Frances Arnold Wins the 2019 Bower Award for Achievement in Science From the Franklin Institute
Posted on Feb 21, 2019 | Comments 0
Frances H. Arnold, the Linus Pauling Professor of Chemical Engineering, Bioengineering, and Biochemistry at the California Institute of Technology, has received the 2019 Bower Award for Achievement in Science.
The award is among the most prestigious Franklin Institute Awards, which have honored exceptional innovators in science and technology since 1824. Dr. Arnold was honored for “pioneering the development of directed protein evolution,” a monumental step forward in the science of protein engineering that revolutionized the use of biological catalysts for research and industry.

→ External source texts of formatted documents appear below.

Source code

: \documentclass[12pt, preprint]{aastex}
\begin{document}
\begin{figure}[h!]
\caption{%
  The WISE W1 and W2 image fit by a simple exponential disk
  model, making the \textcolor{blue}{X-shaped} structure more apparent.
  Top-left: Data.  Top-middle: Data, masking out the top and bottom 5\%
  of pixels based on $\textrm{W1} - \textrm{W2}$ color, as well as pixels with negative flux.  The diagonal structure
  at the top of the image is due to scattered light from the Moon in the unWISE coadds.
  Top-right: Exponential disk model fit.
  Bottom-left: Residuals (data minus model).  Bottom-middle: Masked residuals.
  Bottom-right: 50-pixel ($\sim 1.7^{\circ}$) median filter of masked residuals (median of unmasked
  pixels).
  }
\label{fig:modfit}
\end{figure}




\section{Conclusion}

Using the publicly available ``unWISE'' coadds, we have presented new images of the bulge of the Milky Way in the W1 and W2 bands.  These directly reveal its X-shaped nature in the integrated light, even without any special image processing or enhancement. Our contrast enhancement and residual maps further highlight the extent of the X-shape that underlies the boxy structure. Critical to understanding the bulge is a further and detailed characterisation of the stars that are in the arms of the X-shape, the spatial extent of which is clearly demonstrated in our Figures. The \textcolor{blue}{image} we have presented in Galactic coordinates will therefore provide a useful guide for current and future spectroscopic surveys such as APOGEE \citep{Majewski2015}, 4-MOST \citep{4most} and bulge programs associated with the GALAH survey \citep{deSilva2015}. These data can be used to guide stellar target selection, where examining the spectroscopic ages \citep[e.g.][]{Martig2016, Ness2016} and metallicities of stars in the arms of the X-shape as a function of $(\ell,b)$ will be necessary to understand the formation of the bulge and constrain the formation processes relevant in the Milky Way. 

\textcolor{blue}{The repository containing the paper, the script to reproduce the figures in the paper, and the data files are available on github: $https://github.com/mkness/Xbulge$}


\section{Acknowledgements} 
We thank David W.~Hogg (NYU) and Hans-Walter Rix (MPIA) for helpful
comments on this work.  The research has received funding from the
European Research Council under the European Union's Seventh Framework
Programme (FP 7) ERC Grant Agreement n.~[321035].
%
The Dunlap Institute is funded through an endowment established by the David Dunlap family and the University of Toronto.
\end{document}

Dr. Arnold has taught at CalTech since 1986 and also serves as the director of the Donna and Benjamin M. Rosen Bioengineering Center. In 2011, she became the first woman to win the Charles Stark Draper Prize from the National Academy of Engineering. Additionally, she was the first woman to be elected to all three branches of the National Academies: the National Academy of Engineering (2000), the National Academy of Medicine (2004), and the National Academy of Sciences (2008). In 2018, her breakthroughs in enzyme design earned her the Nobel Prize in Chemistry.
Professor Arnold holds a bachelor’s degree in mechanical and aerospace engineering from Princeton University and a Ph.D. in chemical engineering from the University of California, Berkeley.